◆ **EXERCISE PROMPT**: Write only the number of lines in the records beneath that hold "tucao".

————————

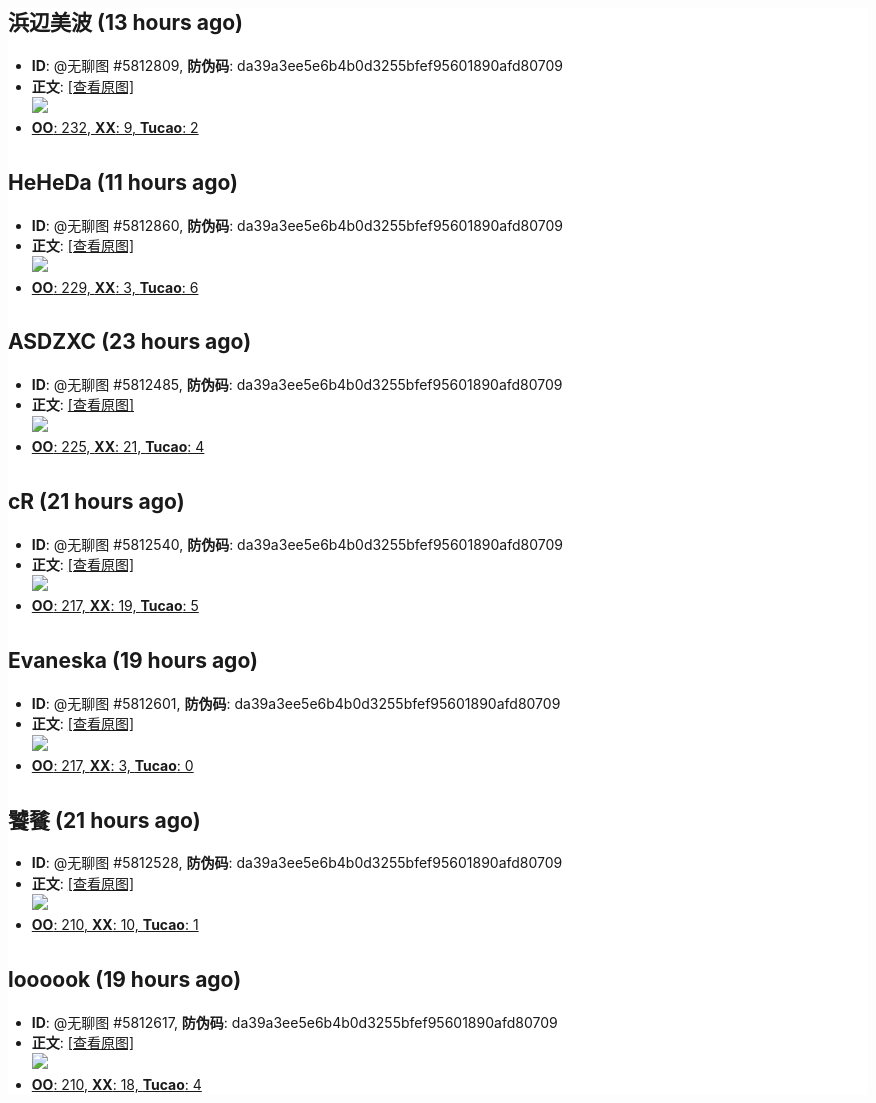 ## 浜辺美波 (13 hours ago) 

- **ID**: @无聊图 #5812809, **防伪码**: da39a3ee5e6b4b0d3255bfef95601890afd80709
- **正文**: [[查看原图]](//img.toto.im/large/008BCM62ly1hwkjmxoc8kj30w4167n4m.jpg)  
![](https://img.toto.im/mw600/008BCM62ly1hwkjmxoc8kj30w4167n4m.jpg)
- [**OO**: 232, **XX**: 9, **Tucao**: 2](https://jandan.net/t/5812809#tucao-list)

## HeHeDa (11 hours ago) 

- **ID**: @无聊图 #5812860, **防伪码**: da39a3ee5e6b4b0d3255bfef95601890afd80709
- **正文**: [[查看原图]](//img.toto.im/large/008BCM62ly1hwknksg77aj30wi0jawfu.jpg)  
![](https://img.toto.im/mw600/008BCM62ly1hwknksg77aj30wi0jawfu.jpg)
- [**OO**: 229, **XX**: 3, **Tucao**: 6](https://jandan.net/t/5812860#tucao-list)

## ASDZXC (23 hours ago) 

- **ID**: @无聊图 #5812485, **防伪码**: da39a3ee5e6b4b0d3255bfef95601890afd80709
- **正文**: [[查看原图]](//img.toto.im/large/008BCM62ly1hwk39z1ii6j30fa1setmj.jpg)  
![](https://img.toto.im/mw600/008BCM62ly1hwk39z1ii6j30fa1setmj.jpg)
- [**OO**: 225, **XX**: 21, **Tucao**: 4](https://jandan.net/t/5812485#tucao-list)

## cR (21 hours ago) 

- **ID**: @无聊图 #5812540, **防伪码**: da39a3ee5e6b4b0d3255bfef95601890afd80709
- **正文**: [[查看原图]](//img.toto.im/large/008BCM62ly1hwk6rv69yzj30j00bh75m.jpg)  
![](https://img.toto.im/mw600/008BCM62ly1hwk6rv69yzj30j00bh75m.jpg)
- [**OO**: 217, **XX**: 19, **Tucao**: 5](https://jandan.net/t/5812540#tucao-list)

## Evaneska (19 hours ago) 

- **ID**: @无聊图 #5812601, **防伪码**: da39a3ee5e6b4b0d3255bfef95601890afd80709
- **正文**: [[查看原图]](//img.toto.im/large/008BCM62ly1hwk92rmca3j30k00qoqas.jpg)  
![](https://img.toto.im/mw600/008BCM62ly1hwk92rmca3j30k00qoqas.jpg)
- [**OO**: 217, **XX**: 3, **Tucao**: 0](https://jandan.net/t/5812601#tucao-list)

## 饕餮 (21 hours ago) 

- **ID**: @无聊图 #5812528, **防伪码**: da39a3ee5e6b4b0d3255bfef95601890afd80709
- **正文**: [[查看原图]](//img.toto.im/large/00814FKVgy1hwk61hqpzrg30cs0fynpn.gif)  
![](https://img.toto.im/large/00814FKVgy1hwk61hqpzrg30cs0fynpn.gif)
- [**OO**: 210, **XX**: 10, **Tucao**: 1](https://jandan.net/t/5812528#tucao-list)

## loooook (19 hours ago) 

- **ID**: @无聊图 #5812617, **防伪码**: da39a3ee5e6b4b0d3255bfef95601890afd80709
- **正文**: [[查看原图]](//img.toto.im/large/005GRSw2gy1hwk9i73hcmj30jw0s3jug.jpg)  
![](https://img.toto.im/mw600/005GRSw2gy1hwk9i73hcmj30jw0s3jug.jpg)
- [**OO**: 210, **XX**: 18, **Tucao**: 4](https://jandan.net/t/5812617#tucao-list)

————————

◆ **YOUR RESPONSE**: 7